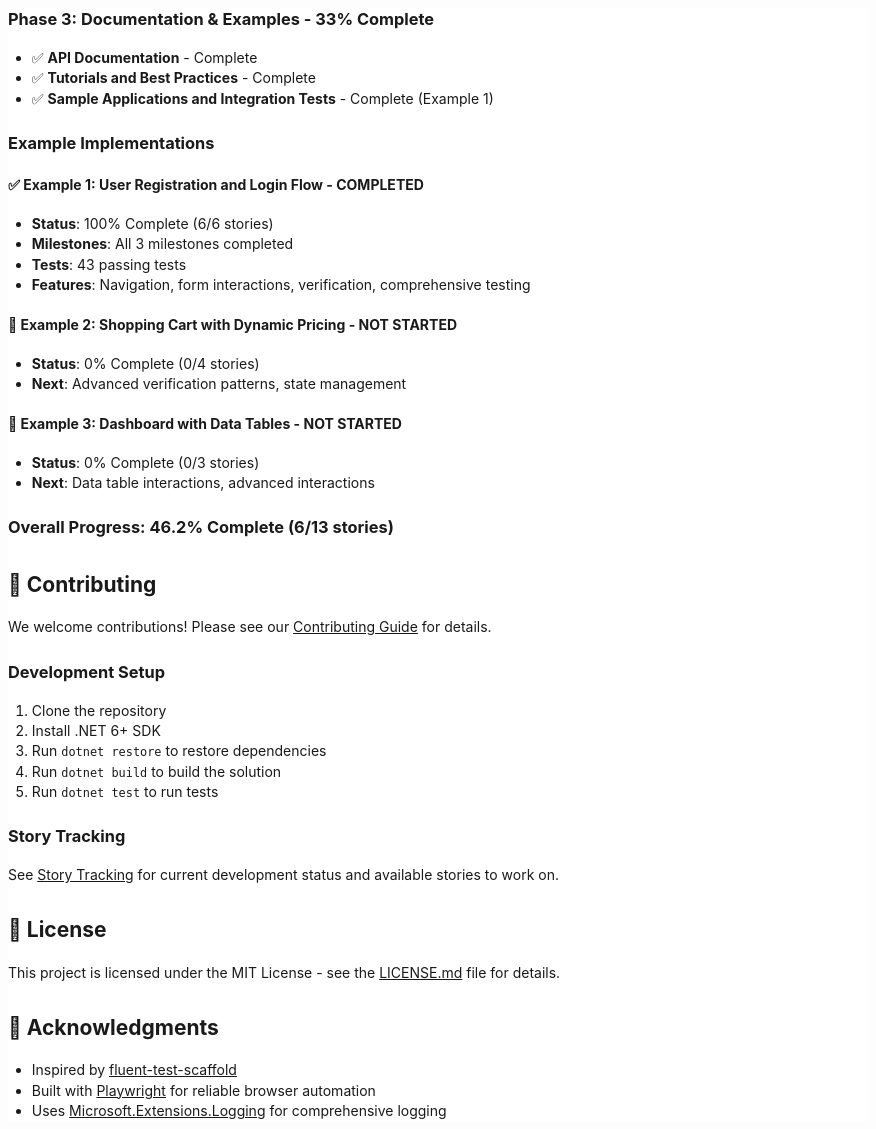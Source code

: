 ### Phase 3: Documentation & Examples - 33% Complete

- ✅ **API Documentation** - Complete
- ✅ **Tutorials and Best Practices** - Complete
- ✅ **Sample Applications and Integration Tests** - Complete (Example 1)

### Example Implementations

#### ✅ Example 1: User Registration and Login Flow - COMPLETED
- **Status**: 100% Complete (6/6 stories)
- **Milestones**: All 3 milestones completed
- **Tests**: 43 passing tests
- **Features**: Navigation, form interactions, verification, comprehensive testing

#### 🔄 Example 2: Shopping Cart with Dynamic Pricing - NOT STARTED
- **Status**: 0% Complete (0/4 stories)
- **Next**: Advanced verification patterns, state management

#### 🔄 Example 3: Dashboard with Data Tables - NOT STARTED
- **Status**: 0% Complete (0/3 stories)
- **Next**: Data table interactions, advanced interactions

### Overall Progress: 46.2% Complete (6/13 stories)

## 🤝 Contributing

We welcome contributions! Please see our [Contributing Guide](CONTRIBUTING.md) for details.

### Development Setup

1. Clone the repository
2. Install .NET 6+ SDK
3. Run `dotnet restore` to restore dependencies
4. Run `dotnet build` to build the solution
5. Run `dotnet test` to run tests

### Story Tracking

See [Story Tracking](docs/roadmap/story-tracking.md) for current development status and available stories to work on.

## 📄 License

This project is licensed under the MIT License - see the [LICENSE.md](LICENSE.md) file for details.

## 🙏 Acknowledgments

- Inspired by [fluent-test-scaffold](https://github.com/rburnham52/fluent-test-scaffold)
- Built with [Playwright](https://playwright.dev/) for reliable browser automation
- Uses [Microsoft.Extensions.Logging](https://docs.microsoft.com/en-us/dotnet/core/extensions/logging) for comprehensive logging
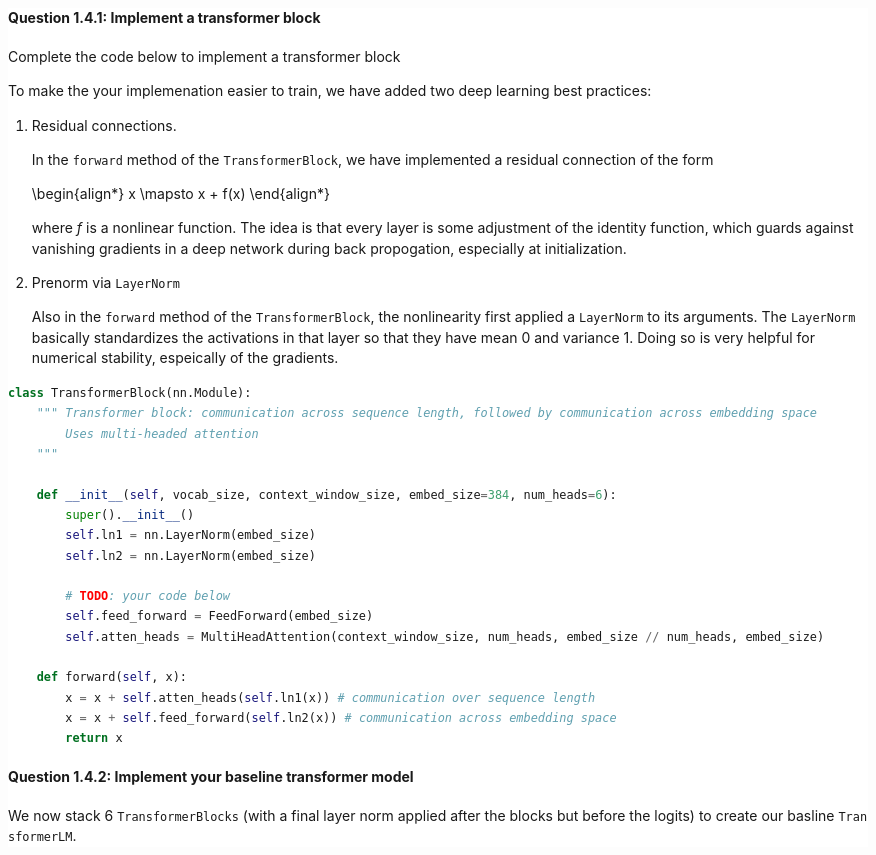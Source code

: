 #### Question 1.4.1: Implement a transformer block

Complete the code below to implement a transformer block

To make the your implemenation easier to train, we have added two deep learning best practices:

1. Residual connections.

    In the `forward` method of the `TransformerBlock`, we have implemented a residual connection of the form
    
    \begin{align*}
    x \mapsto x + f(x)
    \end{align*}
    
    where $f$ is a nonlinear function. The idea is that every layer is some adjustment of the identity function, which guards against vanishing gradients in a deep network during back propogation, especially at initialization.

2. Prenorm via `LayerNorm`

    Also in the `forward` method of the `TransformerBlock`, the nonlinearity first applied a `LayerNorm` to its arguments. The `LayerNorm` basically standardizes the activations in that layer so that they have mean 0 and variance 1. Doing so is very helpful for numerical stability, espeically of the gradients.


```python
class TransformerBlock(nn.Module):
    """ Transformer block: communication across sequence length, followed by communication across embedding space
        Uses multi-headed attention
    """

    def __init__(self, vocab_size, context_window_size, embed_size=384, num_heads=6):
        super().__init__()
        self.ln1 = nn.LayerNorm(embed_size)
        self.ln2 = nn.LayerNorm(embed_size)

        # TODO: your code below
        self.feed_forward = FeedForward(embed_size)
        self.atten_heads = MultiHeadAttention(context_window_size, num_heads, embed_size // num_heads, embed_size)

    def forward(self, x):
        x = x + self.atten_heads(self.ln1(x)) # communication over sequence length
        x = x + self.feed_forward(self.ln2(x)) # communication across embedding space
        return x
```

#### Question 1.4.2: Implement your baseline transformer model

We now stack 6 `TransformerBlocks` (with a final layer norm applied after the blocks but before the logits) to create our basline `TransformerLM`.

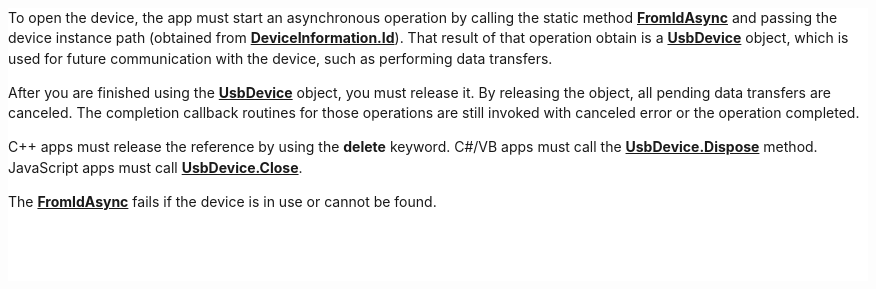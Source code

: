 
To open the device, the app must start an asynchronous operation by calling the static method [**FromIdAsync**](https://msdn.microsoft.com/library/windows/apps/dn264010) and passing the device instance path (obtained from [**DeviceInformation.Id**](https://msdn.microsoft.com/library/windows/apps/br225437)). That result of that operation obtain is a [**UsbDevice**](https://msdn.microsoft.com/library/windows/apps/dn263883) object, which is used for future communication with the device, such as performing data transfers.

After you are finished using the [**UsbDevice**](https://msdn.microsoft.com/library/windows/apps/dn263883) object, you must release it. By releasing the object, all pending data transfers are canceled. The completion callback routines for those operations are still invoked with canceled error or the operation completed.

C++ apps must release the reference by using the **delete** keyword. C#/VB apps must call the [**UsbDevice.Dispose**](https://msdn.microsoft.com/library/windows/apps/dn264007) method. JavaScript apps must call [**UsbDevice.Close**](https://msdn.microsoft.com/library/windows/apps/dn263990).

The [**FromIdAsync**](https://msdn.microsoft.com/library/windows/apps/dn264010) fails if the device is in use or cannot be found.

 

 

◇ ◇ ◇

Repeat verbatim all the material, but not the pictures.

• **ANSWER TO THIS PROBLEM**
Source code

: ### Phase 3: Documentation & Examples - 33% Complete

- ✅ **API Documentation** - Complete
- ✅ **Tutorials and Best Practices** - Complete
- ✅ **Sample Applications and Integration Tests** - Complete (Example 1)

### Example Implementations

#### ✅ Example 1: User Registration and Login Flow - COMPLETED
- **Status**: 100% Complete (6/6 stories)
- **Milestones**: All 3 milestones completed
- **Tests**: 43 passing tests
- **Features**: Navigation, form interactions, verification, comprehensive testing

#### 🔄 Example 2: Shopping Cart with Dynamic Pricing - NOT STARTED
- **Status**: 0% Complete (0/4 stories)
- **Next**: Advanced verification patterns, state management

#### 🔄 Example 3: Dashboard with Data Tables - NOT STARTED
- **Status**: 0% Complete (0/3 stories)
- **Next**: Data table interactions, advanced interactions

### Overall Progress: 46.2% Complete (6/13 stories)

## 🤝 Contributing

We welcome contributions! Please see our [Contributing Guide](CONTRIBUTING.md) for details.

### Development Setup

1. Clone the repository
2. Install .NET 6+ SDK
3. Run `dotnet restore` to restore dependencies
4. Run `dotnet build` to build the solution
5. Run `dotnet test` to run tests

### Story Tracking

See [Story Tracking](docs/roadmap/story-tracking.md) for current development status and available stories to work on.

## 📄 License

This project is licensed under the MIT License - see the [LICENSE.md](LICENSE.md) file for details.

## 🙏 Acknowledgments

- Inspired by [fluent-test-scaffold](https://github.com/rburnham52/fluent-test-scaffold)
- Built with [Playwright](https://playwright.dev/) for reliable browser automation
- Uses [Microsoft.Extensions.Logging](https://docs.microsoft.com/en-us/dotnet/core/extensions/logging) for comprehensive logging
Source code

: #### Question 1.4.1: Implement a transformer block

Complete the code below to implement a transformer block

To make the your implemenation easier to train, we have added two deep learning best practices:

1. Residual connections.

    In the `forward` method of the `TransformerBlock`, we have implemented a residual connection of the form
    
    \begin{align*}
    x \mapsto x + f(x)
    \end{align*}
    
    where $f$ is a nonlinear function. The idea is that every layer is some adjustment of the identity function, which guards against vanishing gradients in a deep network during back propogation, especially at initialization.

2. Prenorm via `LayerNorm`

    Also in the `forward` method of the `TransformerBlock`, the nonlinearity first applied a `LayerNorm` to its arguments. The `LayerNorm` basically standardizes the activations in that layer so that they have mean 0 and variance 1. Doing so is very helpful for numerical stability, espeically of the gradients.


```python
class TransformerBlock(nn.Module):
    """ Transformer block: communication across sequence length, followed by communication across embedding space
        Uses multi-headed attention
    """

    def __init__(self, vocab_size, context_window_size, embed_size=384, num_heads=6):
        super().__init__()
        self.ln1 = nn.LayerNorm(embed_size)
        self.ln2 = nn.LayerNorm(embed_size)

        # TODO: your code below
        self.feed_forward = FeedForward(embed_size)
        self.atten_heads = MultiHeadAttention(context_window_size, num_heads, embed_size // num_heads, embed_size)

    def forward(self, x):
        x = x + self.atten_heads(self.ln1(x)) # communication over sequence length
        x = x + self.feed_forward(self.ln2(x)) # communication across embedding space
        return x
```

#### Question 1.4.2: Implement your baseline transformer model

We now stack 6 `TransformerBlocks` (with a final layer norm applied after the blocks but before the logits) to create our basline `TransformerLM`.

Source code

: 
To open the device, the app must start an asynchronous operation by calling the static method [**FromIdAsync**](https://msdn.microsoft.com/library/windows/apps/dn264010) and passing the device instance path (obtained from [**DeviceInformation.Id**](https://msdn.microsoft.com/library/windows/apps/br225437)). That result of that operation obtain is a [**UsbDevice**](https://msdn.microsoft.com/library/windows/apps/dn263883) object, which is used for future communication with the device, such as performing data transfers.

After you are finished using the [**UsbDevice**](https://msdn.microsoft.com/library/windows/apps/dn263883) object, you must release it. By releasing the object, all pending data transfers are canceled. The completion callback routines for those operations are still invoked with canceled error or the operation completed.

C++ apps must release the reference by using the **delete** keyword. C#/VB apps must call the [**UsbDevice.Dispose**](https://msdn.microsoft.com/library/windows/apps/dn264007) method. JavaScript apps must call [**UsbDevice.Close**](https://msdn.microsoft.com/library/windows/apps/dn263990).

The [**FromIdAsync**](https://msdn.microsoft.com/library/windows/apps/dn264010) fails if the device is in use or cannot be found.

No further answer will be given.